Problem to solve — Could you write out every entry exactly as it stands?

Records from a data source

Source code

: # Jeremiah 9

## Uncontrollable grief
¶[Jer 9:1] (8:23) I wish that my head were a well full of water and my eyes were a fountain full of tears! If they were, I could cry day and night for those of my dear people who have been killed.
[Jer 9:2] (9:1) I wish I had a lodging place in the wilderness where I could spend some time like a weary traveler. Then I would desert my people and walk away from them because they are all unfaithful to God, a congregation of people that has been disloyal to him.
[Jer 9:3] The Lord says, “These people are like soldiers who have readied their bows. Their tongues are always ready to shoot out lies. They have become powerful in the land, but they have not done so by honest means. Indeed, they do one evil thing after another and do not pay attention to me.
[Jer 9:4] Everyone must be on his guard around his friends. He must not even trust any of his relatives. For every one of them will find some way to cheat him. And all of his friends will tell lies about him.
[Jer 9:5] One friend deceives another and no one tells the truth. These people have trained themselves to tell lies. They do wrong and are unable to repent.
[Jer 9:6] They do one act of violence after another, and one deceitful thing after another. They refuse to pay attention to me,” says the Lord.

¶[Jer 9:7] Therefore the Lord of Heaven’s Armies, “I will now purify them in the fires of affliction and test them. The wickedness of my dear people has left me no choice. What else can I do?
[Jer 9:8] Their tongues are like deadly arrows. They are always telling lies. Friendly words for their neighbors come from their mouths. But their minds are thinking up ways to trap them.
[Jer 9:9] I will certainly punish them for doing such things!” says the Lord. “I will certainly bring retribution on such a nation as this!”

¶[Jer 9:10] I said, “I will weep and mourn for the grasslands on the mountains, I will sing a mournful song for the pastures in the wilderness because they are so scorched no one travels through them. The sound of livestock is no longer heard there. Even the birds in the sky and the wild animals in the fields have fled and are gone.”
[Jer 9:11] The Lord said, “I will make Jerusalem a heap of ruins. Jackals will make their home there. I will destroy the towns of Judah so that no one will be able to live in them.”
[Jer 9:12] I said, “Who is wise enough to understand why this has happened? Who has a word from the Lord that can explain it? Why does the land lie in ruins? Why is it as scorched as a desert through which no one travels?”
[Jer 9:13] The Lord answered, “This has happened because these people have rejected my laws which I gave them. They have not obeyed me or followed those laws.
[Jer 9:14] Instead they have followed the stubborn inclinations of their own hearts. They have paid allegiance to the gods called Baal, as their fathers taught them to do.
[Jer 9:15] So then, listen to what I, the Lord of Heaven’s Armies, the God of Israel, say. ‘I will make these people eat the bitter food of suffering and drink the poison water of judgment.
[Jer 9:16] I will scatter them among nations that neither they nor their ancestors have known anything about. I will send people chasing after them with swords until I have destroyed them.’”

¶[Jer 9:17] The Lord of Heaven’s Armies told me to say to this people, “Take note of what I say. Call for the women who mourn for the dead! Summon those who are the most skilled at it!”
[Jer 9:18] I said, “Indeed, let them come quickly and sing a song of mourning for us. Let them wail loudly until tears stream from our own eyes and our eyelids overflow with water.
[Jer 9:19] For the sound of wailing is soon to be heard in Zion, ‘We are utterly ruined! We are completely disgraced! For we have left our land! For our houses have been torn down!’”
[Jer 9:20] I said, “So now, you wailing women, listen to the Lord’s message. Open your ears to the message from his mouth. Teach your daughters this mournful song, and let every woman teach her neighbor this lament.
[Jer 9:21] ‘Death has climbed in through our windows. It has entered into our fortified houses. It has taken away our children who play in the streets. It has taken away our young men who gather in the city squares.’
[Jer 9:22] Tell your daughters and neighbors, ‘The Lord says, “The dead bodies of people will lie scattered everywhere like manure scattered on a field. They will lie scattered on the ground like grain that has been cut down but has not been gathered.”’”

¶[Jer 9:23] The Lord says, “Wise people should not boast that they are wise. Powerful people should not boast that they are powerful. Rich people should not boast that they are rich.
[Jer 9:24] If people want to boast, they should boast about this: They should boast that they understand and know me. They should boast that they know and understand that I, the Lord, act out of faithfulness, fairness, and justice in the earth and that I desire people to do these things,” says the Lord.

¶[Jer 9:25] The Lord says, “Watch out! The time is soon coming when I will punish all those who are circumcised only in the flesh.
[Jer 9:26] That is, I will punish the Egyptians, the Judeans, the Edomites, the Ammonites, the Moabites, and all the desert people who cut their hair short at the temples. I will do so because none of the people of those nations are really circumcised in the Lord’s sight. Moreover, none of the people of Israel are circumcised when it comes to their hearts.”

Result —
Source code

: # Jeremiah 9

## Uncontrollable grief
¶[Jer 9:1] (8:23) I wish that my head were a well full of water and my eyes were a fountain full of tears! If they were, I could cry day and night for those of my dear people who have been killed.
[Jer 9:2] (9:1) I wish I had a lodging place in the wilderness where I could spend some time like a weary traveler. Then I would desert my people and walk away from them because they are all unfaithful to God, a congregation of people that has been disloyal to him.
[Jer 9:3] The Lord says, “These people are like soldiers who have readied their bows. Their tongues are always ready to shoot out lies. They have become powerful in the land, but they have not done so by honest means. Indeed, they do one evil thing after another and do not pay attention to me.
[Jer 9:4] Everyone must be on his guard around his friends. He must not even trust any of his relatives. For every one of them will find some way to cheat him. And all of his friends will tell lies about him.
[Jer 9:5] One friend deceives another and no one tells the truth. These people have trained themselves to tell lies. They do wrong and are unable to repent.
[Jer 9:6] They do one act of violence after another, and one deceitful thing after another. They refuse to pay attention to me,” says the Lord.

¶[Jer 9:7] Therefore the Lord of Heaven’s Armies, “I will now purify them in the fires of affliction and test them. The wickedness of my dear people has left me no choice. What else can I do?
[Jer 9:8] Their tongues are like deadly arrows. They are always telling lies. Friendly words for their neighbors come from their mouths. But their minds are thinking up ways to trap them.
[Jer 9:9] I will certainly punish them for doing such things!” says the Lord. “I will certainly bring retribution on such a nation as this!”

¶[Jer 9:10] I said, “I will weep and mourn for the grasslands on the mountains, I will sing a mournful song for the pastures in the wilderness because they are so scorched no one travels through them. The sound of livestock is no longer heard there. Even the birds in the sky and the wild animals in the fields have fled and are gone.”
[Jer 9:11] The Lord said, “I will make Jerusalem a heap of ruins. Jackals will make their home there. I will destroy the towns of Judah so that no one will be able to live in them.”
[Jer 9:12] I said, “Who is wise enough to understand why this has happened? Who has a word from the Lord that can explain it? Why does the land lie in ruins? Why is it as scorched as a desert through which no one travels?”
[Jer 9:13] The Lord answered, “This has happened because these people have rejected my laws which I gave them. They have not obeyed me or followed those laws.
[Jer 9:14] Instead they have followed the stubborn inclinations of their own hearts. They have paid allegiance to the gods called Baal, as their fathers taught them to do.
[Jer 9:15] So then, listen to what I, the Lord of Heaven’s Armies, the God of Israel, say. ‘I will make these people eat the bitter food of suffering and drink the poison water of judgment.
[Jer 9:16] I will scatter them among nations that neither they nor their ancestors have known anything about. I will send people chasing after them with swords until I have destroyed them.’”

¶[Jer 9:17] The Lord of Heaven’s Armies told me to say to this people, “Take note of what I say. Call for the women who mourn for the dead! Summon those who are the most skilled at it!”
[Jer 9:18] I said, “Indeed, let them come quickly and sing a song of mourning for us. Let them wail loudly until tears stream from our own eyes and our eyelids overflow with water.
[Jer 9:19] For the sound of wailing is soon to be heard in Zion, ‘We are utterly ruined! We are completely disgraced! For we have left our land! For our houses have been torn down!’”
[Jer 9:20] I said, “So now, you wailing women, listen to the Lord’s message. Open your ears to the message from his mouth. Teach your daughters this mournful song, and let every woman teach her neighbor this lament.
[Jer 9:21] ‘Death has climbed in through our windows. It has entered into our fortified houses. It has taken away our children who play in the streets. It has taken away our young men who gather in the city squares.’
[Jer 9:22] Tell your daughters and neighbors, ‘The Lord says, “The dead bodies of people will lie scattered everywhere like manure scattered on a field. They will lie scattered on the ground like grain that has been cut down but has not been gathered.”’”

¶[Jer 9:23] The Lord says, “Wise people should not boast that they are wise. Powerful people should not boast that they are powerful. Rich people should not boast that they are rich.
[Jer 9:24] If people want to boast, they should boast about this: They should boast that they understand and know me. They should boast that they know and understand that I, the Lord, act out of faithfulness, fairness, and justice in the earth and that I desire people to do these things,” says the Lord.

¶[Jer 9:25] The Lord says, “Watch out! The time is soon coming when I will punish all those who are circumcised only in the flesh.
[Jer 9:26] That is, I will punish the Egyptians, the Judeans, the Edomites, the Ammonites, the Moabites, and all the desert people who cut their hair short at the temples. I will do so because none of the people of those nations are really circumcised in the Lord’s sight. Moreover, none of the people of Israel are circumcised when it comes to their hearts.”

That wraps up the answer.